Inhalt einer Pilgerreise
Harold Fry – Pensionär und Ehemann – einfaches Gemüt, ein wenig kauzig vielleicht, auch emotional von einfacher Natur – kurzum ein Mann, wie sich die Vorstellungskraft einen Rentner so eben vorstellt. Das Kind aus dem Hause lebt er mit seiner Frau zurückgezogen und verhalten in Kingsbridge, einem kleinen Städtchen im Südwesten Englands. Die Nachbarn – ja, da gibt es welche, doch näher bekannt mit ihnen ist man nicht. Die Pflege des Gartens und der alltäglichen Rituale, auch Streitigkeiten, fordert alle Aufmerksamkeit.
Eines Tages bricht jedoch das Unglück über ihn in Form eines rosafarbenen Briefes herein.

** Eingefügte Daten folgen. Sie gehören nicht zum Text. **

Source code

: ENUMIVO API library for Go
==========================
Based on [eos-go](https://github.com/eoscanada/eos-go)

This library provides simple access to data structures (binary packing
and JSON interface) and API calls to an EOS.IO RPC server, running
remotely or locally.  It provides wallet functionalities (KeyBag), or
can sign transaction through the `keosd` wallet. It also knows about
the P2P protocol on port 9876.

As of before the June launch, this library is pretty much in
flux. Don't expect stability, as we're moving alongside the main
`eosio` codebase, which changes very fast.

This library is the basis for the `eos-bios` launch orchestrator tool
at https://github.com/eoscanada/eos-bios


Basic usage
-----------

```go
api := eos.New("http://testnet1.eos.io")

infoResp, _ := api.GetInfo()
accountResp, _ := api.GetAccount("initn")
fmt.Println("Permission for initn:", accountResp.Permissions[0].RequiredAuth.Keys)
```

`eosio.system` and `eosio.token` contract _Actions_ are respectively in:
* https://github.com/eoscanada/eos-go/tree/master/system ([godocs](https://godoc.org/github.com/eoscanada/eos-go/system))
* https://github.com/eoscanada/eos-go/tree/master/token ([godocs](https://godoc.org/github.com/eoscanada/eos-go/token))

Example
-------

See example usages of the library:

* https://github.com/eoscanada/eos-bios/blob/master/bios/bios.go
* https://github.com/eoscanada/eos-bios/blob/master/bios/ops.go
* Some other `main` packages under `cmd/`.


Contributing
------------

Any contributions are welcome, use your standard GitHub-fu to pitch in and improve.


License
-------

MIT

In diesem beschreibt eine Arbeitskollegin aus längst vergangenen Tagen in knappen Zeilen ihren nahenden Tod in Form einer fortgeschritten Krebserkrankung. Emotional völlig überfordert verfasst Harold ein Antwortschreiben. 3 Zeilen später ist der Brief geschrieben und Harold begibt sich auf den Weg zum nächsten Postkasten. Von seiner eigenen textlichen Knappheit irritiert, überlegt er kurz vor Einwurf des Schreibens, ob er diesen auch wirklich abschicken soll und lässt sich bis zum nächsten Briefkasten noch ein wenig Bedenkzeit. Doch auch dort angekommen ist er noch immer nicht überzeugt, geht weiter zur Post, vielleicht kommt die rettende Idee ja dort.

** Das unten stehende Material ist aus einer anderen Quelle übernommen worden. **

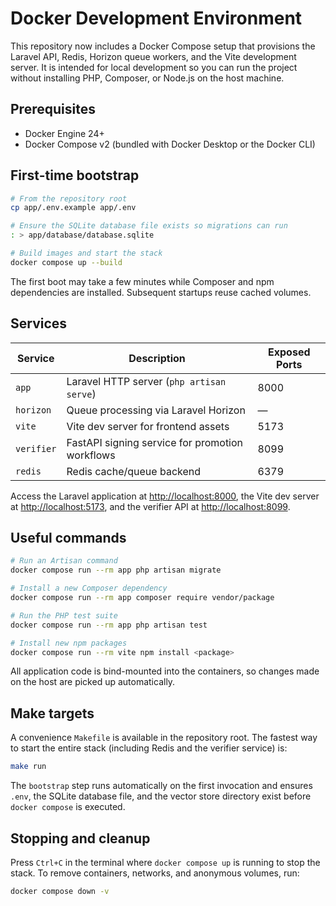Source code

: # Docker Development Environment

This repository now includes a Docker Compose setup that provisions the Laravel API, Redis, Horizon queue workers, and the Vite development server. It is intended for local development so you can run the project without installing PHP, Composer, or Node.js on the host machine.

## Prerequisites

- Docker Engine 24+
- Docker Compose v2 (bundled with Docker Desktop or the Docker CLI)

## First-time bootstrap

```bash
# From the repository root
cp app/.env.example app/.env

# Ensure the SQLite database file exists so migrations can run
: > app/database/database.sqlite

# Build images and start the stack
docker compose up --build
```

The first boot may take a few minutes while Composer and npm dependencies are installed. Subsequent startups reuse cached volumes.

## Services

| Service    | Description                                         | Exposed Ports |
|------------|-----------------------------------------------------|---------------|
| `app`      | Laravel HTTP server (`php artisan serve`)           | 8000          |
| `horizon`  | Queue processing via Laravel Horizon                | —             |
| `vite`     | Vite dev server for frontend assets                 | 5173          |
| `verifier` | FastAPI signing service for promotion workflows     | 8099          |
| `redis`    | Redis cache/queue backend                           | 6379          |

Access the Laravel application at [http://localhost:8000](http://localhost:8000), the Vite dev server at [http://localhost:5173](http://localhost:5173), and the verifier API at [http://localhost:8099](http://localhost:8099).

## Useful commands

```bash
# Run an Artisan command
docker compose run --rm app php artisan migrate

# Install a new Composer dependency
docker compose run --rm app composer require vendor/package

# Run the PHP test suite
docker compose run --rm app php artisan test

# Install new npm packages
docker compose run --rm vite npm install <package>
```

All application code is bind-mounted into the containers, so changes made on the host are picked up automatically.

## Make targets

A convenience `Makefile` is available in the repository root. The fastest way to start the entire stack (including Redis and the verifier service) is:

```bash
make run
```

The `bootstrap` step runs automatically on the first invocation and ensures `.env`, the SQLite database file, and the vector store directory exist before `docker compose` is executed.

## Stopping and cleanup

Press `Ctrl+C` in the terminal where `docker compose up` is running to stop the stack. To remove containers, networks, and anonymous volumes, run:

```bash
docker compose down -v
```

Und die kommt. Denn auch die auf seinem Weg nach der Post folgenden Briefkästen und die herannahende Stadtgrenze führen nicht zur gewünschten Überzeugung und so beschließt Harold kurzerhand, den Brief persönlich vorbei zu bringen. Zu Fuß und ohne Ausrüstung macht er sich auf den Weg. Das Dilemma: das Sterbehospiz, in welchem die einstige Kollegin jetzt lebt, liegt in Schottland – 800 Kilometer von Kingsbridge entfernt. Doch das ist für Harold kein Hindernis, sondern die erste wirkliche Herausforderung seines Lebens. Eine Pilgerreise beginnt, die alles verändern soll…
Meinung
Es ist kein religiöses Buch. Auch kein Reisebericht oder Schmöker übers Wandern. Nein, Gott sei Dank ist es ein wirklich tolles Buch, eine Therapie vom Alltag. Denn gemeinsam mit Harold begibt sich der Leser nicht nur auf die Pilgerreise quer durch England, sondern ebenso hinein in die psychischen Untiefen des vermeintlich so einfach gestrickten Charakters. Er erfährt von Wahrheiten, Lügen und von Verdrängtem. Ein Seelenstriptease quasi, der hier als Offenbarung daherkommt.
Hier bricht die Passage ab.